= How to complete this task =
When a line below contains the word "address", it counts toward the total; give that total and nothing besides.

= Material supplied =
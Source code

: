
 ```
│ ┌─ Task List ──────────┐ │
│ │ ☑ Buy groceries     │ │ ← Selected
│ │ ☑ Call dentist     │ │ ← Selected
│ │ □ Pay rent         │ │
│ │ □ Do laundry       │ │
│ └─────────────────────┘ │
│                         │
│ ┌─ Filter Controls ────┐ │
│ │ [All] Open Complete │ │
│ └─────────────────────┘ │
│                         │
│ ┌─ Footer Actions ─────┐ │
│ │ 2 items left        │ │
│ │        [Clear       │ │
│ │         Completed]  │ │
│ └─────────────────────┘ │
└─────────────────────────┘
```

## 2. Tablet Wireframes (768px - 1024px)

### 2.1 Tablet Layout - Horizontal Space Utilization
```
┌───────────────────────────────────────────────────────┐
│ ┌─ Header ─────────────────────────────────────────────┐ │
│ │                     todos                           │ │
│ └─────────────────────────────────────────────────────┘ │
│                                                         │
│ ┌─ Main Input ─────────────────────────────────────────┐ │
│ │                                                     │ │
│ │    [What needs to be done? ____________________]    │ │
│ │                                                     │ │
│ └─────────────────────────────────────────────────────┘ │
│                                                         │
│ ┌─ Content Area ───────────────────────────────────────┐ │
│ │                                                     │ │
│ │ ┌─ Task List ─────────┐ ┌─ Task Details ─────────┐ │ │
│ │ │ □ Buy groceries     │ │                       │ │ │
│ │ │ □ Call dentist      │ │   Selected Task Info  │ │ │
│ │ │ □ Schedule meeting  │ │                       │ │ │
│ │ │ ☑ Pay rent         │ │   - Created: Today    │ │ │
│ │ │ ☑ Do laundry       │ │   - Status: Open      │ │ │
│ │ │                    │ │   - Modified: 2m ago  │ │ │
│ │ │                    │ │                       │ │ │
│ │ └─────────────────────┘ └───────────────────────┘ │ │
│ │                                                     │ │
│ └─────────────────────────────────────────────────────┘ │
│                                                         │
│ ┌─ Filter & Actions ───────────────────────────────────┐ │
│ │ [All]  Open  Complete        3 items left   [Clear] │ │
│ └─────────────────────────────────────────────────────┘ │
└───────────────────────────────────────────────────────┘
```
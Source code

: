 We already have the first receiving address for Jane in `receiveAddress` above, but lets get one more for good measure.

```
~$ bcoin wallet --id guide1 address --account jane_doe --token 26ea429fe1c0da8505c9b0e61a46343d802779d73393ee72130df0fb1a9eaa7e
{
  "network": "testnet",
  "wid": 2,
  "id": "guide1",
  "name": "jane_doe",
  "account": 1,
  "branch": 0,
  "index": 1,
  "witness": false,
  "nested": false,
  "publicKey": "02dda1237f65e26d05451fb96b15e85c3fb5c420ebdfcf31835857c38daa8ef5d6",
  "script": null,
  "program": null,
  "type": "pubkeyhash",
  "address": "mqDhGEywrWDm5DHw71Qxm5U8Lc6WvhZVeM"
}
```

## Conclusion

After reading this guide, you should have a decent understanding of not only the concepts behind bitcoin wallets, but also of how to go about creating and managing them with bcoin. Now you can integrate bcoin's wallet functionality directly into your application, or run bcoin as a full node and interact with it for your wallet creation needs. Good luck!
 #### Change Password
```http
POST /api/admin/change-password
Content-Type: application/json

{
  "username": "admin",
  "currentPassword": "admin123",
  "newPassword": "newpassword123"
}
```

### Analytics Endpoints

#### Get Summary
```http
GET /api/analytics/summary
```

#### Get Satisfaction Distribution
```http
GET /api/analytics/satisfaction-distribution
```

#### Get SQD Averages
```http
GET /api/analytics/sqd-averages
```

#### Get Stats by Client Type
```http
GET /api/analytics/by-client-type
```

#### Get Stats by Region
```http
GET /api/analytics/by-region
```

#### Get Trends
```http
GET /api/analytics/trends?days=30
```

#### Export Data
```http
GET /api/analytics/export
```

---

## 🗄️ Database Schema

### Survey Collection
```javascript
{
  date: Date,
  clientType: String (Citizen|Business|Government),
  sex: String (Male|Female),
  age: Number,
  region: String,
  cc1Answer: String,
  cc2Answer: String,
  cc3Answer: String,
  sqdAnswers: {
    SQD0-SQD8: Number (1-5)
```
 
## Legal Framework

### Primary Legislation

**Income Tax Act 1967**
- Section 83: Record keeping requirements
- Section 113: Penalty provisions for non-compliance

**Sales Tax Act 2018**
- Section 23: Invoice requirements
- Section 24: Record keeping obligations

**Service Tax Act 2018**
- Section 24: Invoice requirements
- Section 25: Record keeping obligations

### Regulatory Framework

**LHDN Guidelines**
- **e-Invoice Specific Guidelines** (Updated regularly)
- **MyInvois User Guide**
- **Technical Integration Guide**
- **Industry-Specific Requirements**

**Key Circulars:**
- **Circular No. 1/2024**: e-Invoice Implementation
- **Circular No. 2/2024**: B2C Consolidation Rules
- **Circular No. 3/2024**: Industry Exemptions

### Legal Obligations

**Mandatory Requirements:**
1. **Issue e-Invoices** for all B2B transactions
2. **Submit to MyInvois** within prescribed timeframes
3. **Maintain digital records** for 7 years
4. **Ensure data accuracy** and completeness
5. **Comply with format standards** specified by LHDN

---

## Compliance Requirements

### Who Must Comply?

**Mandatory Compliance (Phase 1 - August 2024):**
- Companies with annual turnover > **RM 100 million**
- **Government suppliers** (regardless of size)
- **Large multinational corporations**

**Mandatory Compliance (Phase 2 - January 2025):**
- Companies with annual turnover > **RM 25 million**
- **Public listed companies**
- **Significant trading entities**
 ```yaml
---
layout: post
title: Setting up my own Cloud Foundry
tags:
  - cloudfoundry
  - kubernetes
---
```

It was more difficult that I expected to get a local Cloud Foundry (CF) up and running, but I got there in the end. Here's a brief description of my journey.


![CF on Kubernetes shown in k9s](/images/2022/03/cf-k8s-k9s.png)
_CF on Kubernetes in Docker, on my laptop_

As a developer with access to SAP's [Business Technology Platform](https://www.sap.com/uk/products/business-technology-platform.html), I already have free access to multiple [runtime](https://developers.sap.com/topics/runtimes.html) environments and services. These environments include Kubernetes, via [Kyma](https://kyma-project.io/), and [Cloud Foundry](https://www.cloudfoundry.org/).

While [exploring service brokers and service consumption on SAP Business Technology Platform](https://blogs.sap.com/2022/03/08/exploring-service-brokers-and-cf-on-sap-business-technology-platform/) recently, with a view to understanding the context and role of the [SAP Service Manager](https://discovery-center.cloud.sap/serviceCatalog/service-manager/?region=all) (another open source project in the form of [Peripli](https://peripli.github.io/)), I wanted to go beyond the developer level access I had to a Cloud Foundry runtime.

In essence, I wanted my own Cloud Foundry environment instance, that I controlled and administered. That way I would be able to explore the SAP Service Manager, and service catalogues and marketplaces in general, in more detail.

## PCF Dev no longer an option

= Response for this exercise =
3